Embezzlement Vs. Larceny
Police and prosecutors often confuse embezzlement with larceny. Embezzlement is when you have permission to possess an item that you then steal. Larceny is when you take something without any permission.
For example, if I am a cashier, I have permission to handle the money. If I pocket the money I handled with permission I am embezzling that money. If I take the same money without having permission to handle it then I committed larceny. A person who is guilty of only Embezzlement cannot be convicted of larceny.
A larceny must involve taking a physical thing of value. Stealing trade secrets, ideas, time or copyright infringement is not larceny.
The Single Larceny Rule
When a person is caught stealing multiple items there is questions regarding how many crimes are committed.

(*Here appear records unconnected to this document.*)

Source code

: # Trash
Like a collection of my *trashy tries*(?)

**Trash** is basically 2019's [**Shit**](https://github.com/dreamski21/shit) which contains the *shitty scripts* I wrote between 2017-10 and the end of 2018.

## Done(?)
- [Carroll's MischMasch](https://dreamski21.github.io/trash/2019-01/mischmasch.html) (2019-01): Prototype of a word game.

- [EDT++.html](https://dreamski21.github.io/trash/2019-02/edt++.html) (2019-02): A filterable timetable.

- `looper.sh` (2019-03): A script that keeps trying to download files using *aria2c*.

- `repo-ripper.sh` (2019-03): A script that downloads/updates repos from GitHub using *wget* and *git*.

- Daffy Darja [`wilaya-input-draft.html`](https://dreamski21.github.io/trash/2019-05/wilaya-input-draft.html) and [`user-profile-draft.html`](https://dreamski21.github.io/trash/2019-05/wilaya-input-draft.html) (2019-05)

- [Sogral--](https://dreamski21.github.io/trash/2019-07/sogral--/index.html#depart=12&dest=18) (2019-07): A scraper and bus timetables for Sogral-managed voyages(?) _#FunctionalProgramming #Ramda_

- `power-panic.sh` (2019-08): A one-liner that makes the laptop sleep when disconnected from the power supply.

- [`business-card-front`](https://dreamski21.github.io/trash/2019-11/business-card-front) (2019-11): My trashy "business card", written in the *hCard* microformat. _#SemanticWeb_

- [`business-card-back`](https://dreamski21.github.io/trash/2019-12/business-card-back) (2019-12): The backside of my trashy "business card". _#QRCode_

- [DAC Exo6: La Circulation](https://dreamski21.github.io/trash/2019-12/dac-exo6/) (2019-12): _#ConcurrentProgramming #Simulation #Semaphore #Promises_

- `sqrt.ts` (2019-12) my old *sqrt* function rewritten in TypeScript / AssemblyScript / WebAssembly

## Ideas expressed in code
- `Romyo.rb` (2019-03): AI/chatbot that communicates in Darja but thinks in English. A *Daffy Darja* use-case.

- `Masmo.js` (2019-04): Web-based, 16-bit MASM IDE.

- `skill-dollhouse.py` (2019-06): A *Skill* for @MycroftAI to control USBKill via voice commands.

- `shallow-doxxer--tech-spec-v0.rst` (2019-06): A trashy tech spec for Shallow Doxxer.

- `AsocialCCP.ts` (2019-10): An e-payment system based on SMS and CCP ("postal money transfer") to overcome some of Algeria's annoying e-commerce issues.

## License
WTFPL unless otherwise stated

For example, if I go to a store and steal six items each worth $100 dollars, did I commit one felony grand larceny or did I commit six petite larcenies?
The “single larceny doctrine” is a rule that governs when stealing multiple items becomes one crime or multiple crimes. The single larceny doctrine states that stealing multiple items is one crime when the thief committed the thefts as part of a single act and a single intent.
The court will weigh the following factors in determine whether the single larceny doctrine applies:
- the location of the items stolen,
- the lapse of time between the takings
- the intentions of the thief,
- the number of owners impacted, and
- whether intervening events occurred between the takings
Here are some real examples of when the single larceny doctrine does and does not apply:
- Stealing two purses, owned by two people from the same location at the same time was a single larceny.
- Stealing a purse, a radio, and wallet from different people at different locations within a hospital all in the same day constituted three separate larcenies.
- Stealing from a church five times over 25 months is five separate crimes when each time the defendant intended that theft to be his last.
- Stealing jewelry for money, a rifle for protection, and a car in order to escape, all at the same home, from the same owner, at about the same time were three separate larcenies because they were each part of a separate intent or plan.